Legg Mason Inc. reported yesterday that it would take a $90 million charge in the fiscal third quarter - and a 15-cent hit to its earnings per share - as the company undertook the biggest bailout by a money manager related to debt sold by structured investment vehicles (SIVs).
The Baltimore money manager pumped $1.1 billion into two foreign money market funds to prevent losses. The move follows an earlier cash infusion of $100 million and an arrangement for letters of credit to back up money funds offered by the company.

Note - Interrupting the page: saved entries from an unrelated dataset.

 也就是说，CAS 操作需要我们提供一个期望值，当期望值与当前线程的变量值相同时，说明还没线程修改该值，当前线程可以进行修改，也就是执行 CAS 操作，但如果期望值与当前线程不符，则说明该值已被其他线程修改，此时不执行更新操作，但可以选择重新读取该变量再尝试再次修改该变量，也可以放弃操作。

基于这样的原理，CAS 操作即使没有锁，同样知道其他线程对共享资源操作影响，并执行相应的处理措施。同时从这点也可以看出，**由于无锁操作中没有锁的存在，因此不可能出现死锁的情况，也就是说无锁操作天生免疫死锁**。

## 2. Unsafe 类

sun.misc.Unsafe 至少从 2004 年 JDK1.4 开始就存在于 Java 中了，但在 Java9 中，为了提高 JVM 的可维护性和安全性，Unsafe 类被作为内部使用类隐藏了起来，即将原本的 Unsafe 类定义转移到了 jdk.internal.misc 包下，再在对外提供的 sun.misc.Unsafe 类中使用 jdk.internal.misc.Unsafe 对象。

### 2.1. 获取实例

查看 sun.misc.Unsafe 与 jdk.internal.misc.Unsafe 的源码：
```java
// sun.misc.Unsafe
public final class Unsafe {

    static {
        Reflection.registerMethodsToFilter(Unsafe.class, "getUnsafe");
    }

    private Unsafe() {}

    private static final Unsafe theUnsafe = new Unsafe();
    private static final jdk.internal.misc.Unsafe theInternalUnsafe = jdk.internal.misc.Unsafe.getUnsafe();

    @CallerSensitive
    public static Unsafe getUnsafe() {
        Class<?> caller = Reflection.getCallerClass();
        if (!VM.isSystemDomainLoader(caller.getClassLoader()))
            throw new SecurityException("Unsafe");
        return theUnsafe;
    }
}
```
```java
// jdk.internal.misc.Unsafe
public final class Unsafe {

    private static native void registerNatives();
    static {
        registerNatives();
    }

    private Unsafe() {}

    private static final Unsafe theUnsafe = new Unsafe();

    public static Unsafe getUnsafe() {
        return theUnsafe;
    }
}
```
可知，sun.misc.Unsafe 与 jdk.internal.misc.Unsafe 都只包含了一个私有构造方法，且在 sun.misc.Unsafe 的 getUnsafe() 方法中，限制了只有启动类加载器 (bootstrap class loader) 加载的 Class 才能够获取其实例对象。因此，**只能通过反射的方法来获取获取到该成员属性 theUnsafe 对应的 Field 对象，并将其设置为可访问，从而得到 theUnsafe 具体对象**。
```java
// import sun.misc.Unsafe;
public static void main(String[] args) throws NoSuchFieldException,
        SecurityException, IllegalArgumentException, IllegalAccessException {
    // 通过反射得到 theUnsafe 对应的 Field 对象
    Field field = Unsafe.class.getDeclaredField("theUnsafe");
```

Structured investment vehicles sold commercial paper - some backed by subprime mortgages - that lost value as investors feared the debt would be affected by rising home-loan defaults. Bank of America Corp. and SunTrust Banks Inc. also have propped up funds with SIV-issued debt in the past month to prevent losses for investors. Money market funds are considered among the safest bets for investors. SIVs were popular investments for money funds looking to increase yields.
Legg Mason said yesterday that, while it can't give guarantees, it is "confident" that its money market funds "will continue to maintain a stable net-asset value."

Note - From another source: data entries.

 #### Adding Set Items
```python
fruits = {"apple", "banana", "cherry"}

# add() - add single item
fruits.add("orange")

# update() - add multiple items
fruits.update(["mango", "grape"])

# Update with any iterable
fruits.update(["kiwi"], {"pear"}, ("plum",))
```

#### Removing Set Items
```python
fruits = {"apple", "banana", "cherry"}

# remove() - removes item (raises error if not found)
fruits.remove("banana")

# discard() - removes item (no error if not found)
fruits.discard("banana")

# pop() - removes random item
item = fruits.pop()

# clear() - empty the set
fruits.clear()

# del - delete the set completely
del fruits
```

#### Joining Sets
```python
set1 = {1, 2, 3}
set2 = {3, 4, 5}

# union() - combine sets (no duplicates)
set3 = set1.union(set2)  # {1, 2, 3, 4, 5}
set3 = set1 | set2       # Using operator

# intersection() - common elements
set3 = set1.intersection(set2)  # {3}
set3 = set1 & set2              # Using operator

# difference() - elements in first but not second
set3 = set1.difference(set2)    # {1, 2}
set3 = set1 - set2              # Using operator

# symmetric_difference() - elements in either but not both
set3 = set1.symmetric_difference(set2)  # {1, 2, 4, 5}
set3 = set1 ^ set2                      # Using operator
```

When the net-asset value of a money market fund drops below $1 a share - a rare occurrence known as "breaking the buck" - investors lose money.
"These actions are further evidence of our continuing support of our liquidity products in light of current unprecedented market conditions," said Chairman and Chief Executive Officer Raymond A. "Chip" Mason in a statement.
In addition to problem investments by its money market funds, Legg Mason clients have pulled billions of dollars from its mutual funds. Its star stock picker Bill Miller continues a losing streak in his Value Trust fund, which had set a record for beating its benchmark index.
The company also is facing a major transition. It is expected to soon announce a successor who would take over the CEO post from Mason, who is 71 years old and plans to retire.
Legg Mason shares, which have plunged 25 percent this year, fell 41 cents, or less than 1 percent to $71.23 yesterday on the New York Stock Exchange. The company announced its plan for the two money market funds after U.S. markets had closed.
In the fiscal second quarter, Legg Mason had net income of $178 million, or $1.23 per share. The company's fiscal third quarter ends Monday.
The company shored up an Irish money market fund through an agreement with Barclays Bank PLC, which purchased $832 million in securities issued by SIVs. Legg Mason also provided $83 million in cash as collateral in the agreement with Barclays, and purchased $231 million in securities from the Irish fund and a Canadian fund.
Under the agreement with Barclays, Legg Mason is responsible for any losses incurred by the bank through November 2008.
The move by Legg Mason follows action by Moody's Investors Service this month to lower the company's debt outlook to "negative" because of possible losses from SIVs in money market funds. In November, Fitch Ratings cut its outlook on Legg Mason, noting investments in debt issued by SIVs.